32-bit machines tend to have memory size limitations...  See e.g.,
<https://gmplib.org/list-archives/gmp-discuss/2012-April/005020.html>.

  For example, if we use these exponents:
  mpz_mul_2exp(num2, num2, 4006516961)
  mpz_mul_2exp(num2, num2, 500814592)
  The program will calculate mpz_mul(num3, num1, num2) with no problem.
  And the result will have:
  num bits in num3 = 4507331553
  
  However, with the following exponents:
  mpz_mul_2exp(num2, num2, 4006516961)
  mpz_mul_2exp(num2, num2, 500814593)
  The program will crash during mpz_mul(num3, num1, num2) saying:
  GNU MP: Cannot allocate memory (size=4294909984)
  
You've probably found the size where 4 GiB per-process address space is
insufficient for the calculation.  (You'll be more lucky generating huge
numbers using e.g. addition, since addition needs very limited scratch
space, while multiplication needs a lot.)
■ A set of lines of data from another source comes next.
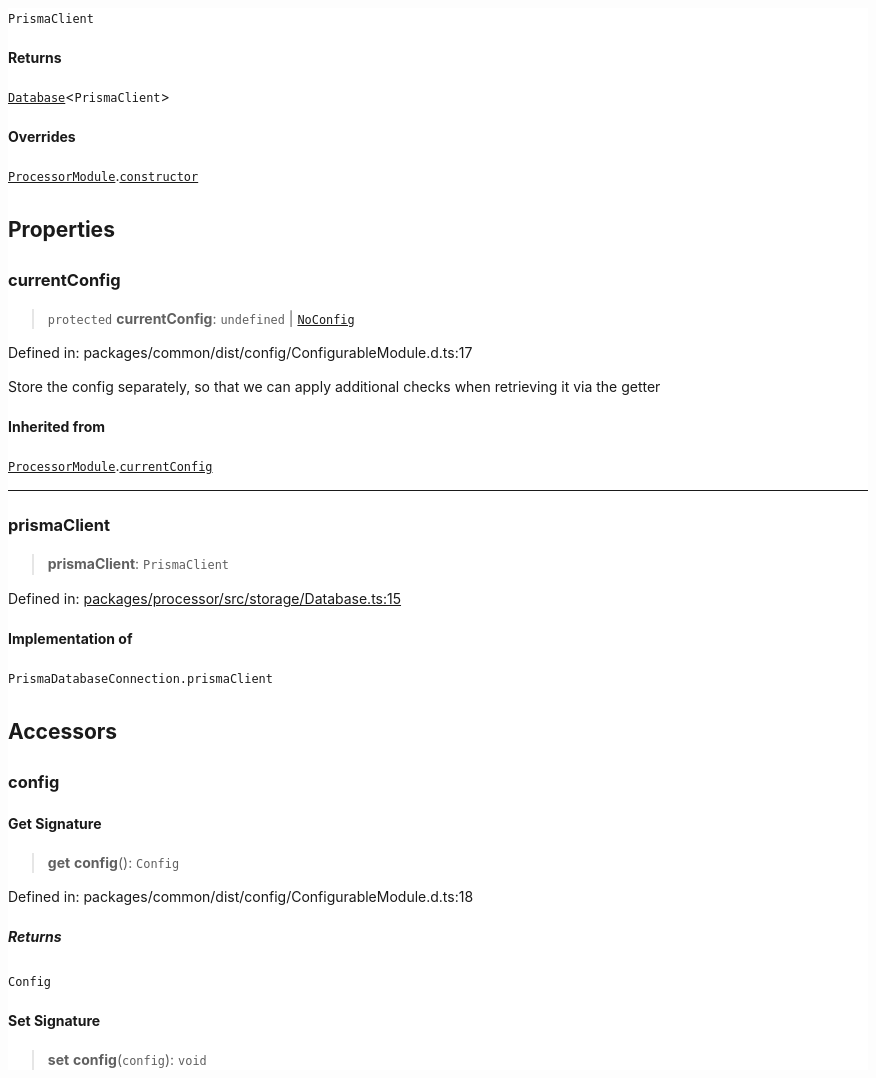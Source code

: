 `PrismaClient`

#### Returns

[`Database`](Database.md)\<`PrismaClient`\>

#### Overrides

[`ProcessorModule`](ProcessorModule.md).[`constructor`](ProcessorModule.md#constructors)

## Properties

### currentConfig

> `protected` **currentConfig**: `undefined` \| [`NoConfig`](../../common/type-aliases/NoConfig.md)

Defined in: packages/common/dist/config/ConfigurableModule.d.ts:17

Store the config separately, so that we can apply additional
checks when retrieving it via the getter

#### Inherited from

[`ProcessorModule`](ProcessorModule.md).[`currentConfig`](ProcessorModule.md#currentconfig)

***

### prismaClient

> **prismaClient**: `PrismaClient`

Defined in: [packages/processor/src/storage/Database.ts:15](https://github.com/proto-kit/framework/blob/4d6b3b6da51b3edee0fbf25ce72c1f59ec61e891/packages/processor/src/storage/Database.ts#L15)

#### Implementation of

`PrismaDatabaseConnection.prismaClient`

## Accessors

### config

#### Get Signature

> **get** **config**(): `Config`

Defined in: packages/common/dist/config/ConfigurableModule.d.ts:18

##### Returns

`Config`

#### Set Signature

> **set** **config**(`config`): `void`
  Something else I'd like to report.  While trying to come up with a
  test case for my original "problem", I stumbled onto what appears to
  be another problem.  When I ran a particular mpz_ui_pow_ui it would
  succeed with GMP 6.0.0 and 6.1.0, but there was a memory leak with GMP
  5.1.2 and 5.1.3. (These are the only 4 versions I tested)
  
  For example with GMP 6.0.0 and 6.1.0, it would take 1m20s to calculate
  the value, and only use ~1600MB.  With 5.1.2 and 5.1.3, after 9m50s it
  had already used ~6470MB, and at that point I killed the program.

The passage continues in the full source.